● **Description of the task**
Using the entries that follow, state how many lines contain the word "subsection". The response is that number and nothing more.

Source texts of formatted documents:

※

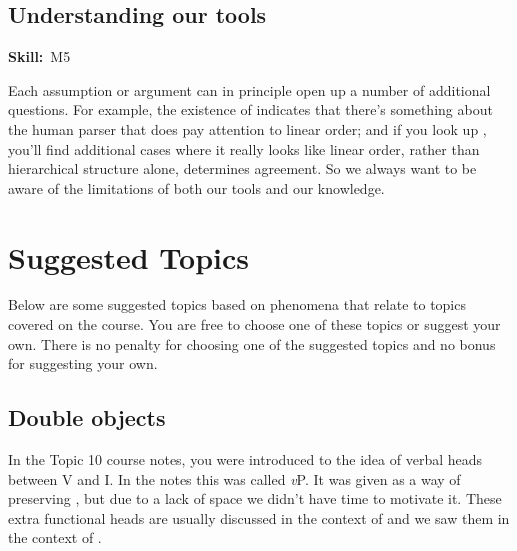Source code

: \documentclass{article}
\begin{document}
\subsection{Understanding our tools}
\hfill{}\textbf{Skill:}~M5%

Each assumption or argument can in principle open up a number of additional questions. For example, the existence of  indicates that there's something about the human parser that does pay attention to linear order; and if you look up , you'll find additional cases where it really looks like linear order, rather than hierarchical structure alone, determines agreement. So we always want to be aware of the limitations of both our tools and our knowledge.

\section{Suggested Topics}
Below are some suggested topics based on phenomena that relate to topics covered on the course. You are free to choose one of these topics or suggest your own. There is no penalty for choosing one of the suggested topics and no bonus for suggesting your own.



\subsection{Double objects}

In the Topic 10 course notes, you were introduced to the idea of verbal heads between V and I. In the notes this was called \emph{v}P.
It was given as a way of preserving , but due to a lack of space we didn't have time to motivate it.
These extra functional heads are usually discussed in the context of  and we saw them in the context of .
\begin{exe}
\end{exe}
\end{document}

※

● **Task output**
2